(MATERIAL FOR THE TASK)
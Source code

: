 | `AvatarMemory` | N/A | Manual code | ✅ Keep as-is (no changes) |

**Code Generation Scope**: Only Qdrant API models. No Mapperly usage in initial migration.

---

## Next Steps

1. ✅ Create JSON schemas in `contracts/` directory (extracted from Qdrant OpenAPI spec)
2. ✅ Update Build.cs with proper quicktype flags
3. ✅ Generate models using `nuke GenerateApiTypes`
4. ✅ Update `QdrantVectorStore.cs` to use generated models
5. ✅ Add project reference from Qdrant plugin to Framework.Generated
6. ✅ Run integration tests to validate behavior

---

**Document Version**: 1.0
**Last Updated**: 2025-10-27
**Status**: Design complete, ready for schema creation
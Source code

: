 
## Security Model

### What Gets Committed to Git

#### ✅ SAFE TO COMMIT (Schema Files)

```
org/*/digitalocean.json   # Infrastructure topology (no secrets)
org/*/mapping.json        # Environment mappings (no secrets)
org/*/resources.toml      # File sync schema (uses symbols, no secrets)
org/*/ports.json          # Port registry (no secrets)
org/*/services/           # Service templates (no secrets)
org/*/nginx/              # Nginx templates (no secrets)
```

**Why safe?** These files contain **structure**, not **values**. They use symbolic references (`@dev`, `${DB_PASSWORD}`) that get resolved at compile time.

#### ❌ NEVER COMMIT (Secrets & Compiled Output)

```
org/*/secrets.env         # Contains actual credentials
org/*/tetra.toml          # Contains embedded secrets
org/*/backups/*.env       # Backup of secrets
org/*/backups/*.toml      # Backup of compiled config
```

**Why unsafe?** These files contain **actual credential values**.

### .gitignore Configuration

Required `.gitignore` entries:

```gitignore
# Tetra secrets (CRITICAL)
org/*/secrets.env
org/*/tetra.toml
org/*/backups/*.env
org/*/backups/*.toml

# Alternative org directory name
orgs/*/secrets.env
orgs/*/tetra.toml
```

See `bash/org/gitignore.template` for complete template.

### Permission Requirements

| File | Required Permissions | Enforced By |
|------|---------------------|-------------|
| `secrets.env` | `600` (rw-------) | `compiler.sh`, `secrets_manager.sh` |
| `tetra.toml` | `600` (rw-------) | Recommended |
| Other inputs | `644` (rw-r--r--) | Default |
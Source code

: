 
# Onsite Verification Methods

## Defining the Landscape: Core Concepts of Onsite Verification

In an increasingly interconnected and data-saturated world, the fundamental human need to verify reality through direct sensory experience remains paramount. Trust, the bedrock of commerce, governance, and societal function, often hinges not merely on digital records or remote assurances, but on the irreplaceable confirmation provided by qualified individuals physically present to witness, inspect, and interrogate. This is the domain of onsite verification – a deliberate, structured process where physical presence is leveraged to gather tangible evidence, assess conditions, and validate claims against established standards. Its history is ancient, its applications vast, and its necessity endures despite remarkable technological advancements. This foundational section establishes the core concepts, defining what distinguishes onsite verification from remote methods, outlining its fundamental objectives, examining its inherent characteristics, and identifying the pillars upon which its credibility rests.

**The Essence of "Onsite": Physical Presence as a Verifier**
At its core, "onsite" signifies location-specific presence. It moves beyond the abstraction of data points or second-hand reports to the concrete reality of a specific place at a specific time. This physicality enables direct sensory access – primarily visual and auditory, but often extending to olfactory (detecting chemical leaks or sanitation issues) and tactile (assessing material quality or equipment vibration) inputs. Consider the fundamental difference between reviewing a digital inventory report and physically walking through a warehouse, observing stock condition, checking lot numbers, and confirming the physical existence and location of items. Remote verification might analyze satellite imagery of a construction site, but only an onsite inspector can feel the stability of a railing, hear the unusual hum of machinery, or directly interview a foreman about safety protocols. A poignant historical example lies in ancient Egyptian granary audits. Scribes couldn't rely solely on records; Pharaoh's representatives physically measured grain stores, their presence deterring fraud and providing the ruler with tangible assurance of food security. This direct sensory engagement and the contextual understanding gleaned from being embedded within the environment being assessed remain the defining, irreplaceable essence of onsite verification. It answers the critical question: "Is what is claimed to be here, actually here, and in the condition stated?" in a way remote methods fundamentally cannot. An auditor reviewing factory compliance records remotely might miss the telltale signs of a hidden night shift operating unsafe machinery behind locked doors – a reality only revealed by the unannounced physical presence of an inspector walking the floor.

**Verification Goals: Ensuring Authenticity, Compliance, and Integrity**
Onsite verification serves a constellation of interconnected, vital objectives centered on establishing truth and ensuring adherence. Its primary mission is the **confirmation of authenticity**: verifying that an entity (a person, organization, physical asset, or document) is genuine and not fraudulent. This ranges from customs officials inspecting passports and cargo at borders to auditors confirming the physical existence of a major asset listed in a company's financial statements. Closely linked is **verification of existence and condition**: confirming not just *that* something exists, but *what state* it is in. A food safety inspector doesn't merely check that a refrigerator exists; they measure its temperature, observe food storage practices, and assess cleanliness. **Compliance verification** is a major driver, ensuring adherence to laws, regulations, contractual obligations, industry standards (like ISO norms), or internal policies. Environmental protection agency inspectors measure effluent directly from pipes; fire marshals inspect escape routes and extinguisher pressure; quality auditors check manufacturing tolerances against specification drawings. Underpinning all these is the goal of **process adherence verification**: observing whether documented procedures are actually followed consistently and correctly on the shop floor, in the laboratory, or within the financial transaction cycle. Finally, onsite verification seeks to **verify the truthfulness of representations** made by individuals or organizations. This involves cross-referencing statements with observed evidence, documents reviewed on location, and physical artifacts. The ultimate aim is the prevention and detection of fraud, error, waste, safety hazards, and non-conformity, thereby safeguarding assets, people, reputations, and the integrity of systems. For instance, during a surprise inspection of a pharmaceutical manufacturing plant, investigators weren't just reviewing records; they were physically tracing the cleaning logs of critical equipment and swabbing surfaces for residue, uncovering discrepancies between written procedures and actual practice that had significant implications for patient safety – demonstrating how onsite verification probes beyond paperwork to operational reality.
(End MATERIAL FOR THE TASK)
**DIRECTIONS**: Within the entries, count the lines that contain the word "complete". Give that number and no more.

**TASK RESPONSE**: 2